Examinons quelques exemples.

    La Commission européenne a infligé à Apple une amende de plus de 1,8 milliard d'euros pour abus de position dominante sur le marché de la distribution d'applications de diffusion de musique en continu auprès des utilisateurs d'iPhone et d'iPad (ci-après les « utilisateurs d'iOS ») par l'intermédiaire de son App Store. La Commission a notamment constaté qu'Apple imposait aux développeurs d'applications des restrictions les empêchant d'informer les utilisateurs d'iOS que d'autres services d'abonnement musical moins chers étaient disponibles en dehors de l'application (…). Ces pratiques sont illégales au regard des règles de l'Union européenne en matière de pratiques anticon­currentielles (Commission européenne, 4 mars 2024).

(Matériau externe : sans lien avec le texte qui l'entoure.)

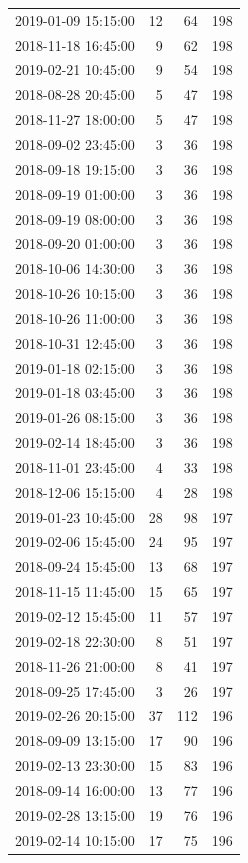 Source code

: \begin{tabular}{lrrr}
2019-01-09 15:15:00 & 12 & 64 & 198 \\
2018-11-18 16:45:00 & 9 & 62 & 198 \\
2019-02-21 10:45:00 & 9 & 54 & 198 \\
2018-08-28 20:45:00 & 5 & 47 & 198 \\
2018-11-27 18:00:00 & 5 & 47 & 198 \\
2018-09-02 23:45:00 & 3 & 36 & 198 \\
2018-09-18 19:15:00 & 3 & 36 & 198 \\
2018-09-19 01:00:00 & 3 & 36 & 198 \\
2018-09-19 08:00:00 & 3 & 36 & 198 \\
2018-09-20 01:00:00 & 3 & 36 & 198 \\
2018-10-06 14:30:00 & 3 & 36 & 198 \\
2018-10-26 10:15:00 & 3 & 36 & 198 \\
2018-10-26 11:00:00 & 3 & 36 & 198 \\
2018-10-31 12:45:00 & 3 & 36 & 198 \\
2019-01-18 02:15:00 & 3 & 36 & 198 \\
2019-01-18 03:45:00 & 3 & 36 & 198 \\
2019-01-26 08:15:00 & 3 & 36 & 198 \\
2019-02-14 18:45:00 & 3 & 36 & 198 \\
2018-11-01 23:45:00 & 4 & 33 & 198 \\
2018-12-06 15:15:00 & 4 & 28 & 198 \\
2019-01-23 10:45:00 & 28 & 98 & 197 \\
2019-02-06 15:45:00 & 24 & 95 & 197 \\
2018-09-24 15:45:00 & 13 & 68 & 197 \\
2018-11-15 11:45:00 & 15 & 65 & 197 \\
2019-02-12 15:45:00 & 11 & 57 & 197 \\
2019-02-18 22:30:00 & 8 & 51 & 197 \\
2018-11-26 21:00:00 & 8 & 41 & 197 \\
2018-09-25 17:45:00 & 3 & 26 & 197 \\
2019-02-26 20:15:00 & 37 & 112 & 196 \\
2018-09-09 13:15:00 & 17 & 90 & 196 \\
2019-02-13 23:30:00 & 15 & 83 & 196 \\
2018-09-14 16:00:00 & 13 & 77 & 196 \\
2019-02-28 13:15:00 & 19 & 76 & 196 \\
2019-02-14 10:15:00 & 17 & 75 & 196 \\

\end{tabular}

Cet abus est lié à l’un des piliers de la concurrence pure et parfaite : la libre circulation de l’information.

    L'Autorité de la concurrence a infligé au groupe Sony une amende de 13,5 millions d'euros, pour abus de position dominante pendant 4 ans sur le marché des manettes de jeux vidéo pour sa console Playstation 4. (…) D'une part, explique l'Autorité, Sony a déployé à partir de novembre 2015 des mesures techniques « prétendument pour lutter contre la contrefaçon » mais qui ont « eu pour effet d'affecter le bon fonctionnement des manettes de jeux tierces (produites par d'autres fabricants et sans licence officielle Sony), conduisant régulièrement à leur déconnexion lors des mises à jour du système d'exploitation de la console » (…). En outre, Sony a pratiqué « une politique d'octroi de licence opaque, ayant dans un certain nombre de cas conduit à une impossibilité, pour des entreprises concurrentes souhaitant commercialiser des manettes compatibles avec la console Playstation 4, d'intégrer le programme de partenariat » officiel (Stratégies, 20 décembre 2023).

Ce deuxième exemple montre que les consommateurs ne sont pas les seuls à être lésés par un abus de position dominante. Les petits producteurs le sont aussi. D’ailleurs ce sont souvent eux qui saisissent les autorités de concurrence. Quant aux gamers, ils n’ont pas juste à déplorer un prix élevé : s’ils ne peuvent plus utiliser leurs manettes, ils doivent en racheter d’autres au prix Sony.

    Entre 2002 et 2006, Intel a payé HP, Acer et Lenovo pour arrêter ou retarder le lancement de produits équipés des processeurs AMD, concurrents de ses processeurs x86, a conclu la Commission européenne. Il a été condamné à une amende de 376,36 millions d'euros, bien moins élevée que celle initialement prévue de 1,06 milliard d'euros (l’Usine digitale, 22 septembre 2023).

Ici, les concurrents ne sont apparemment pas lésés. Ils ont été « dédommagés » pour retarder la commercialisation de leur produit. En revanche, si l’on ajoute ces dessous-de-table aux profits générés par Intel, on obtient le surcoût que les consommateurs ont dû payer sans qu’ils s’en aperçoivent (montant à tout jamais indéterminé !).